Step 1: GitHub Repository

Create (or use) a repository that holds your FastAPI app and Kubernetes manifests:

Repository Structure:
├── main.py        # FastApi application
├── Dockerfile        # Docker
├── fastapi-deploy.yaml           # deploy scripts
├── fastapi-service.yaml           # service scripts
└── requirements.txt

Keep your code organized. The .yaml files will be applied to EKS to deploy the FastAPI service.

Step 2: Create an Amazon ECR Repository

Amazon ECR is used to store your Docker images.

1. Go to AWS Console > Search ECR > Create Repository
2. Name it (e.g., fastapi-app) or anything you prefer
3. Leave defaults, then Create

1. Set the repository name: fastapi-app
2. Leave the default settings
3. click Create

View Repository Commands:

• After creation select the repo

• Click View push commands on your new repo to see the exact Docker build/push steps.

Retrieve the ECR ARN for use in IAM policies:

aws ecr describe-repositories --region us-east-1

This is important if you want to create inline IAM policies restricting actions to this specific repository.
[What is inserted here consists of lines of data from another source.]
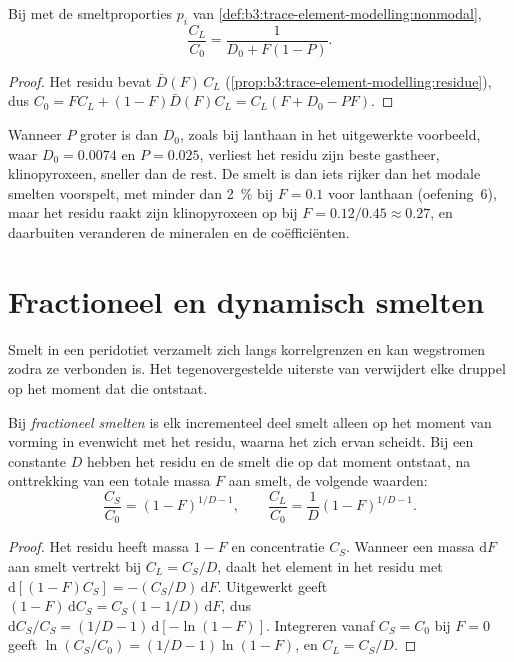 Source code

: \begin{proposition}\label{prop:b3:trace-element-modelling:nonmodal}
Bij  met de smeltproporties $p_i$ van \cref{def:b3:trace-element-modelling:nonmodal},
\[
\frac{C_L}{C_0} = \frac{1}{D_0 + F(1 - P)}.
\]
\end{proposition}

\begin{proof}
Het residu bevat $\bar D(F)\,C_L$ (\cref{prop:b3:trace-element-modelling:residue}),
dus $C_0 = FC_L + (1 - F)\bar D(F)C_L = C_L(F + D_0 - PF)$.
\end{proof}

Wanneer $P$ groter is dan $D_0$, zoals bij lanthaan in het uitgewerkte voorbeeld, waar $D_0 =
0.0074$ en $P = 0.025$, verliest het residu zijn beste gastheer, klinopyroxeen, sneller
dan de rest. De smelt is dan iets rijker dan het modale smelten voorspelt,
met minder dan \qty{2}{\percent} bij $F = 0.1$ voor lanthaan (oefening~6), maar het
residu raakt zijn klinopyroxeen op bij $F = 0.12/0.45 \approx 0.27$, en daarbuiten
veranderen de mineralen en de coëfficiënten.

\section{Fractioneel en dynamisch smelten}\label{sec:b3:trace-element-modelling:fractional}

Smelt in een peridotiet verzamelt zich langs korrelgrenzen en kan wegstromen zodra ze
verbonden is. Het tegenovergestelde uiterste van  verwijdert elke druppel
op het moment dat die ontstaat.

\begin{theorem}\label{thm:b3:trace-element-modelling:fractional}
Bij \emph{fractioneel smelten} is elk incrementeel deel smelt
alleen op het moment van vorming in evenwicht met het residu, waarna het
zich ervan scheidt. Bij een constante $D$ hebben het residu en de smelt die op dat moment
ontstaat, na onttrekking van een totale massa $F$ aan smelt, de volgende waarden:
\[
\frac{C_S}{C_0} = (1 - F)^{1/D - 1}, \qquad
\frac{C_L}{C_0} = \frac{1}{D}(1 - F)^{1/D - 1}.
\]
\end{theorem}

\begin{proof}
Het residu heeft massa $1 - F$ en concentratie $C_S$. Wanneer een massa
$\mathrm dF$ aan smelt vertrekt bij $C_L = C_S/D$, daalt het element in het residu
met $\mathrm d[(1 - F)C_S] = -(C_S/D)\,\mathrm dF$. Uitgewerkt
geeft $(1 - F)\,\mathrm dC_S = C_S(1 - 1/D)\,\mathrm dF$, dus
$\mathrm dC_S/C_S = (1/D - 1)\,\mathrm d[-\ln(1 - F)]$. Integreren vanaf
$C_S = C_0$ bij $F = 0$ geeft $\ln(C_S/C_0) = (1/D - 1)\ln(1 - F)$, en
$C_L = C_S/D$.
\end{proof}

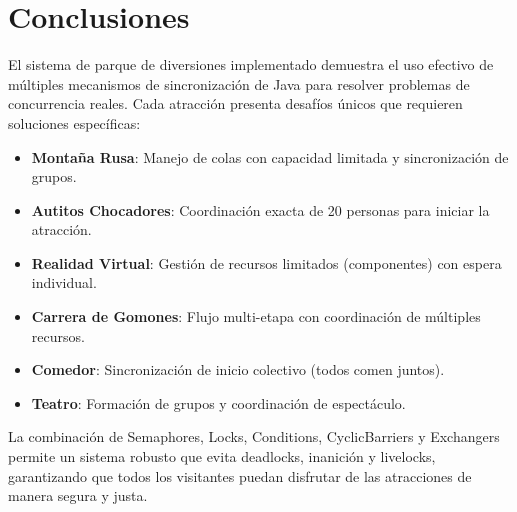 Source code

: \documentclass[12pt,a4paper]{article}
\begin{document}
\section{Conclusiones}

El sistema de parque de diversiones implementado demuestra el uso efectivo de múltiples mecanismos de sincronización de Java para resolver problemas de concurrencia reales. Cada atracción presenta desafíos únicos que requieren soluciones específicas:

\begin{itemize}
    \item \textbf{Montaña Rusa}: Manejo de colas con capacidad limitada y sincronización de grupos.
    \item \textbf{Autitos Chocadores}: Coordinación exacta de 20 personas para iniciar la atracción.
    \item \textbf{Realidad Virtual}: Gestión de recursos limitados (componentes) con espera individual.
    \item \textbf{Carrera de Gomones}: Flujo multi-etapa con coordinación de múltiples recursos.
    \item \textbf{Comedor}: Sincronización de inicio colectivo (todos comen juntos).
    \item \textbf{Teatro}: Formación de grupos y coordinación de espectáculo.
\end{itemize}

La combinación de Semaphores, Locks, Conditions, CyclicBarriers y Exchangers permite un sistema robusto que evita deadlocks, inanición y livelocks, garantizando que todos los visitantes puedan disfrutar de las atracciones de manera segura y justa.
\end{document}
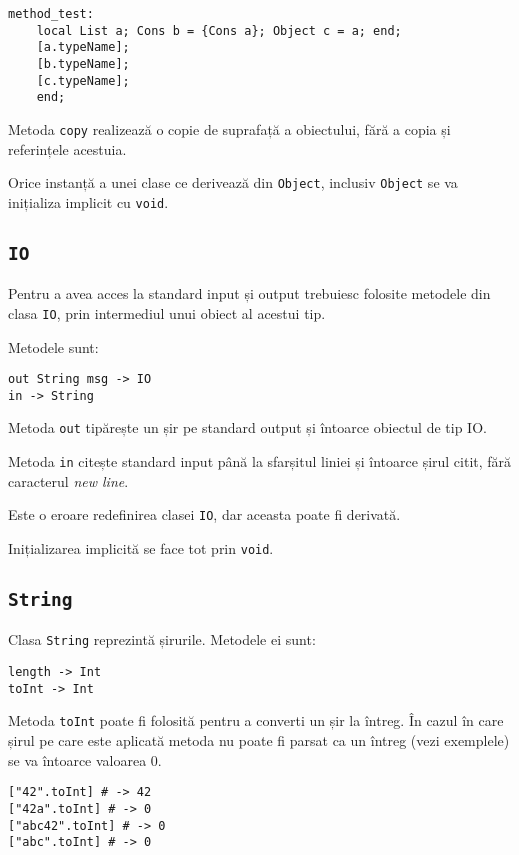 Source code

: \documentclass[12pt]{article}
\begin{document}
\begin{verbatim}
method_test:
    local List a; Cons b = {Cons a}; Object c = a; end;
    [a.typeName];
    [b.typeName];
    [c.typeName];
    end;
\end{verbatim}

Metoda \texttt{copy} realizează o copie de suprafață a obiectului, fără a copia și referințele acestuia.

Orice instanță a unei clase ce derivează din \texttt{Object}, inclusiv \texttt{Object} se va inițializa implicit cu \texttt{void}.

\subsection{\texttt{IO}}

Pentru a avea acces la standard input și output trebuiesc folosite metodele din clasa \texttt{IO}, prin intermediul unui obiect al acestui tip.

Metodele sunt:

\begin{verbatim}
out String msg -> IO
in -> String
\end{verbatim}

Metoda \texttt{out} tipărește un șir pe standard output și întoarce obiectul de tip IO.

Metoda \texttt{in} citește standard input până la sfarșitul liniei și întoarce șirul citit, fără caracterul \textit{new line}.

Este o eroare redefinirea clasei \texttt{IO}, dar aceasta poate fi derivată.

Inițializarea implicită se face tot prin \texttt{void}.

\subsection{\texttt{String}}

Clasa \texttt{String} reprezintă șirurile. Metodele ei sunt:

\begin{verbatim}
length -> Int
toInt -> Int
\end{verbatim}

Metoda \texttt{toInt} poate fi folosită pentru a converti un șir la întreg. În cazul în care șirul pe care este aplicată metoda nu poate fi parsat ca un întreg (vezi exemplele) se va întoarce valoarea 0.

\begin{verbatim}
["42".toInt] # -> 42
["42a".toInt] # -> 0
["abc42".toInt] # -> 0
["abc".toInt] # -> 0
\end{verbatim}
\end{document}
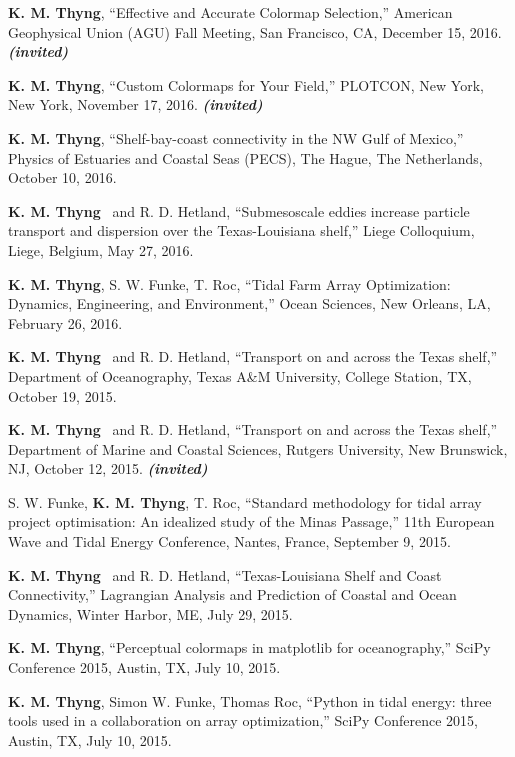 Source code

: \documentclass[10pt,letterpaper]{article}
\newcommand{\kmt}{\textbf{K. M. Thyng}}
\newcommand{\inv}{\textbf{\textit{(invited)}}}
\renewenvironment{itemize}{
  \begin{list}{}{
    \setlength{\leftmargin}{1.5em}
    \setlength{\itemsep}{0.25em}
    \setlength{\parskip}{0pt}
    \setlength{\parsep}{0.25em}
  }
}{
  \end{list}
}
\begin{document}
\begin{itemize}

\item \kmt, ``Effective and Accurate Colormap Selection,'' American Geophysical Union (AGU) Fall Meeting, San Francisco, CA, December 15, 2016. \inv

\item \kmt, ``Custom Colormaps for Your Field,'' PLOTCON, New York, New York, November 17, 2016. \inv

\item \kmt, ``Shelf-bay-coast connectivity in the NW Gulf of Mexico,'' Physics of Estuaries and Coastal Seas (PECS), The Hague, The Netherlands, October 10, 2016.

\item \kmt~ and R. D. Hetland, ``Submesoscale eddies increase particle transport and dispersion over the Texas-Louisiana shelf,'' Liege Colloquium, Liege, Belgium, May 27, 2016.

\item \kmt, S. W. Funke, T. Roc, ``Tidal Farm Array Optimization: Dynamics, Engineering, and Environment,'' Ocean Sciences, New Orleans, LA, February 26, 2016.

\item \kmt~ and R. D. Hetland, ``Transport on and across the Texas shelf,'' Department of Oceanography, Texas A\&M University, College Station, TX, October 19, 2015.

\item \kmt~ and R. D. Hetland, ``Transport on and across the Texas shelf,'' Department of Marine and Coastal Sciences, Rutgers University, New Brunswick, NJ, October 12, 2015. \inv

\item S. W. Funke, \kmt, T. Roc, ``Standard methodology for tidal array project optimisation: An idealized study of the Minas Passage,'' 11th European Wave and Tidal Energy Conference, Nantes, France, September 9, 2015.

\item \kmt~ and R. D. Hetland, ``Texas-Louisiana Shelf and Coast Connectivity,'' Lagrangian Analysis and Prediction of Coastal and Ocean Dynamics, Winter Harbor, ME, July 29, 2015.

\item \kmt, ``Perceptual colormaps in matplotlib for oceanography,'' SciPy Conference 2015, Austin, TX, July 10, 2015.

\item \kmt, Simon W. Funke, Thomas Roc, ``Python in tidal energy: three tools used in a collaboration on array optimization,'' SciPy Conference 2015, Austin, TX, July 10, 2015.


\end{itemize}
\end{document}
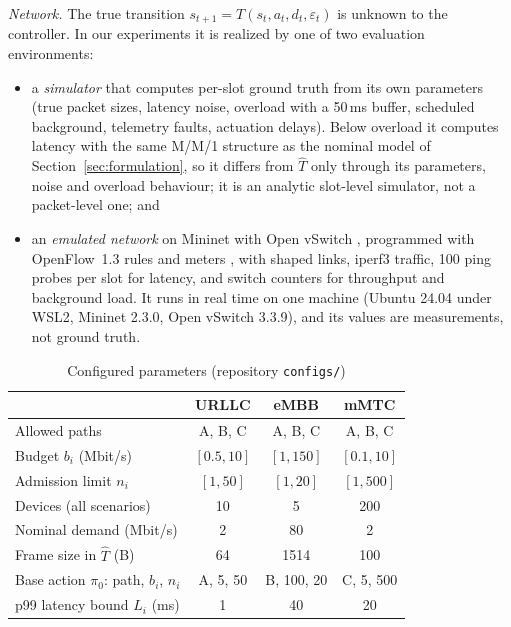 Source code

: \documentclass[conference]{IEEEtran}
\newcommand{\That}{\hat{T}}
\begin{document}
\emph{Network.} The true transition $s_{t+1} = T(s_t, a_t, d_t, \varepsilon_t)$ is
unknown to the controller. In our experiments it is realized by one of two
evaluation environments:
\begin{itemize}
\item a \emph{simulator} that computes per-slot ground truth from its own parameters
(true packet sizes, latency noise, overload with a 50\,ms buffer, scheduled
background, telemetry faults, actuation delays). Below overload it computes latency
with the same M/M/1 structure as the nominal model of Section~\ref{sec:formulation},
so it differs from $\That$ only through its parameters, noise and overload behaviour;
it is an analytic slot-level simulator, not a packet-level one; and
\item an \emph{emulated network} on Mininet \cite{lantz2010mininet} with Open vSwitch
\cite{pfaff2015ovs}, programmed with OpenFlow~1.3 rules and meters
\cite{openflow13spec}, with shaped links, iperf3 traffic, 100 ping probes per slot
for latency, and switch counters for throughput and background load. It runs in real
time on one machine (Ubuntu 24.04 under WSL2, Mininet 2.3.0, Open vSwitch 3.3.9),
and its values are measurements, not ground truth.
\end{itemize}

\begin{table}[t]
\caption{Configured parameters (repository \texttt{configs/})}
\label{tab:params}
\centering
\footnotesize
\setlength{\tabcolsep}{3pt}
\begin{tabular}{@{}lccc@{}}
\toprule
& URLLC & eMBB & mMTC\\
\midrule
Allowed paths & A, B, C & A, B, C & A, B, C\\
Budget $b_i$ (Mbit/s) & $[0.5, 10]$ & $[1, 150]$ & $[0.1, 10]$\\
Admission limit $n_i$ & $[1, 50]$ & $[1, 20]$ & $[1, 500]$\\
Devices (all scenarios) & 10 & 5 & 200\\
Nominal demand (Mbit/s) & 2 & 80 & 2\\
Frame size in $\That$ (B) & 64 & 1514 & 100\\
Base action $\pi_0$: path, $b_i$, $n_i$ & A, 5, 50 & B, 100, 20 & C, 5, 500\\
p99 latency bound $L_i$ (ms) & 1 & 40 & 20\\
\bottomrule
\end{tabular}
\end{table}
\end{document}

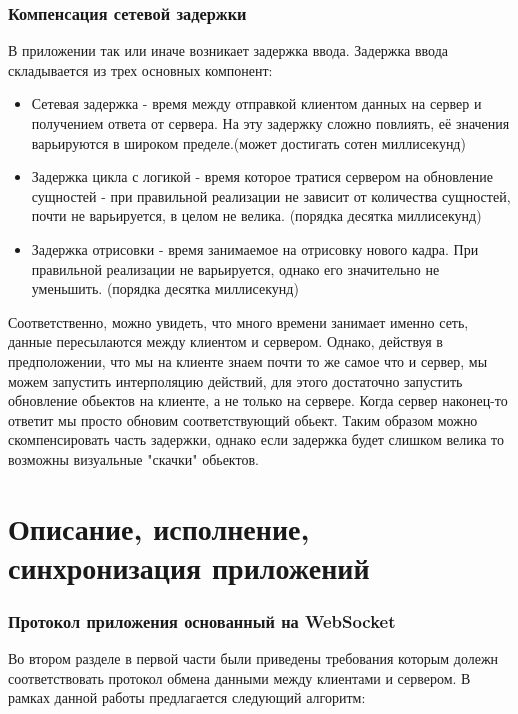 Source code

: \documentclass[a4paper,14pt, openany]{book}
\begin{document}
\subsection{Компенсация сетевой задержки}

В приложении так или иначе возникает задержка ввода. Задержка ввода складывается из трех основных компонент:

\begin{itemize}
   \item Сетевая задержка - время между отправкой клиентом данных на сервер и получением ответа от сервера. На эту задержку сложно повлиять, её значения варьируются в широком пределе.(может достигать сотен миллисекунд)
   \item Задержка цикла с логикой - время которое тратися сервером на обновление сущностей - при правильной реализации не зависит от количества сущностей, почти не варьируется, в целом не велика. (порядка десятка миллисекунд)
   \item Задержка отрисовки - время занимаемое на отрисовку нового кадра. При правильной реализации не варьируется, однако его значительно не уменьшить. (порядка десятка миллисекунд)
\end{itemize}

Соответственно, можно увидеть, что много времени занимает именно сеть, данные пересылаются между клиентом и сервером. Однако, действуя в предположении, что мы на клиенте знаем почти то же самое что и сервер, мы можем запустить интерполяцию действий, для этого достаточно запустить обновление обьектов на клиенте, а не только на сервере. Когда сервер наконец-то ответит мы просто обновим соответствующий обьект. Таким образом можно скомпенсировать часть задержки, однако если задержка будет слишком велика то возможны визуальные "скачки" обьектов. 

\chapter {Описание, исполнение, синхронизация приложений}



\subsection{Протокол приложения основанный на WebSocket}

Во втором разделе в первой части были приведены требования которым долежн соответствовать протокол обмена данными между клиентами и сервером. В рамках данной работы предлагается следующий алгоритм:
\end{document}
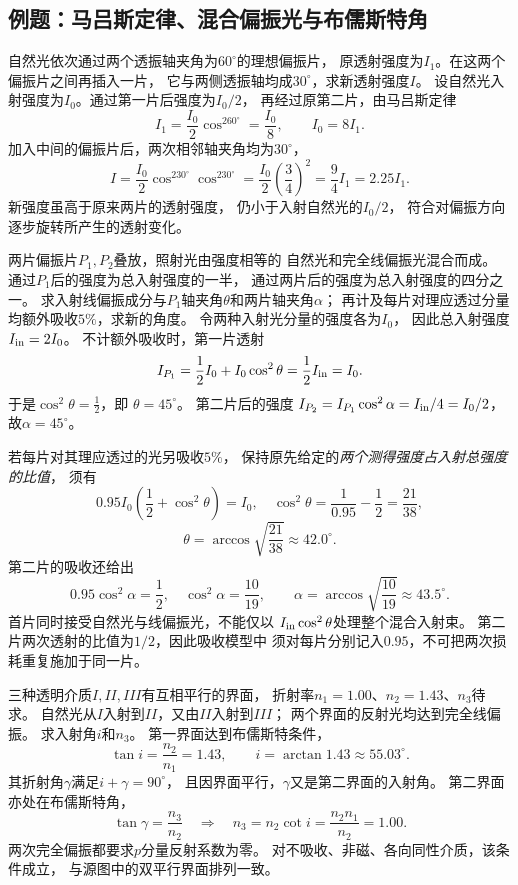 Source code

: \subsection{例题：马吕斯定律、混合偏振光与布儒斯特角}

\problemtext 自然光依次通过两个透振轴夹角为$60^\circ$的理想偏振片，
原透射强度为$I_1$。在这两个偏振片之间再插入一片，
它与两侧透振轴均成$30^\circ$，求新透射强度$I$。
\workings
设自然光入射强度为$I_0$。通过第一片后强度为$I_0/2$，
再经过原第二片，由马吕斯定律
\[
 I_1=\frac{I_0}{2}\cos^260^\circ=\frac{I_0}{8},
 \qquad I_0=8I_1.
\]
加入中间的偏振片后，两次相邻轴夹角均为$30^\circ$，
\[
 I=\frac{I_0}{2}\cos^230^\circ\cos^230^\circ
 =\frac{I_0}{2}\left(\frac34\right)^2
 =\boxed{\frac94 I_1=2.25I_1}.
\]
\crosscheck 新强度虽高于原来两片的透射强度，
仍小于入射自然光的$I_0/2$，
符合对偏振方向逐步旋转所产生的透射变化。

\problemtext 两片偏振片$P_1,P_2$叠放，照射光由强度相等的
自然光和完全线偏振光混合而成。
通过$P_1$后的强度为总入射强度的一半，
通过两片后的强度为总入射强度的四分之一。
求入射线偏振成分与$P_1$轴夹角$\theta$和两片轴夹角$\alpha$；
再计及每片对理应透过分量均额外吸收$5\%$，求新的角度。
\workings
令两种入射光分量的强度各为$I_0$，
因此总入射强度$I_{\rm in}=2I_0$。
不计额外吸收时，第一片透射
\[
 I_{P_1}=\frac12I_0+I_0\cos^2\theta
 =\frac12I_{\rm in}=I_0.
\]
于是$\cos^2\theta=\tfrac12$，即
$\boxed{\theta=45^\circ}$。
第二片后的强度
$I_{P_2}=I_{P_1}\cos^2\alpha
 =I_{\rm in}/4=I_0/2$，
故$\boxed{\alpha=45^\circ}$。

若每片对其理应透过的光另吸收$5\%$，
保持原先给定的\emph{两个测得强度占入射总强度的比值}，
须有
\[
 0.95 I_0\left(\frac12+\cos^2\theta\right)=I_0,
 \quad
 \cos^2\theta=\frac1{0.95}-\frac12=\frac{21}{38},
\]
\[
 \boxed{\theta=\arccos\sqrt{\frac{21}{38}}
 \approx42.0^\circ}.
\]
第二片的吸收还给出
\[
 0.95\cos^2\alpha=\frac12,\quad
 \cos^2\alpha=\frac{10}{19},\qquad
 \boxed{\alpha=\arccos\sqrt{\frac{10}{19}}
 \approx43.5^\circ}.
\]
\crosscheck 首片同时接受自然光与线偏振光，不能仅以
$I_{\rm in}\cos^2\theta$处理整个混合入射束。
第二片两次透射的比值为$1/2$，因此吸收模型中
须对每片分别记入$0.95$，不可把两次损耗重复施加于同一片。

\problemtext 三种透明介质$I,II,III$有互相平行的界面，
折射率$n_1=1.00$、$n_2=1.43$、$n_3$待求。
自然光从$I$入射到$II$，又由$II$入射到$III$；
两个界面的反射光均达到完全线偏振。
求入射角$i$和$n_3$。
\workings
第一界面达到布儒斯特条件，
\[
 \tan i=\frac{n_2}{n_1}=1.43,\qquad
 \boxed{i=\arctan1.43\approx55.03^\circ}.
\]
其折射角$\gamma$满足$i+\gamma=90^\circ$，
且因界面平行，$\gamma$又是第二界面的入射角。
第二界面亦处在布儒斯特角，
\[
 \tan\gamma=\frac{n_3}{n_2}
 \quad\Longrightarrow\quad
 n_3=n_2\cot i
 =\frac{n_2n_1}{n_2}=\boxed{1.00}.
\]
\crosscheck 两次完全偏振都要求$p$分量反射系数为零。
对不吸收、非磁、各向同性介质，该条件成立，
与源图中的双平行界面排列一致。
Step 3: Create an Amazon EKS Cluster with Eksctl

Make sure you have the AWS CLI and Eksctl installed on your device to create the EKS cluster.
Using eksctl, create the EKS cluster:

eksctl create cluster --name cluster-name \
                      --region <YOUR_REGION> \
                      --node-type instance-type \
                      --nodes-min 2 \
                      --nodes-max 6

I used.

eksctl create cluster --name fastapi-demo \
                      --region us-east-1 \
                      --node-type t3.medium \
                      --nodes-min 2 \
                      --nodes-max 6

This will take several minutes. Once finished, your kubeconfig will be updated so you can run kubectl commands against the new cluster.

Verify the cluster:

kubectl get nodes

Step 4: Set Up a GitHub Actions Workflow for EKS Deployment

To avoid storing permanent AWS credentials in GitHub, we’ll configure OpenID Connect (OIDC) so GitHub Actions can assume roles in AWS. Guthub Action in AWS

If you have previously created a Identity provider for GitHub skip this step if not create one:

Add a New OIDC Provider

Go to the AWS Console > IAM > Identity Providers > Add provider.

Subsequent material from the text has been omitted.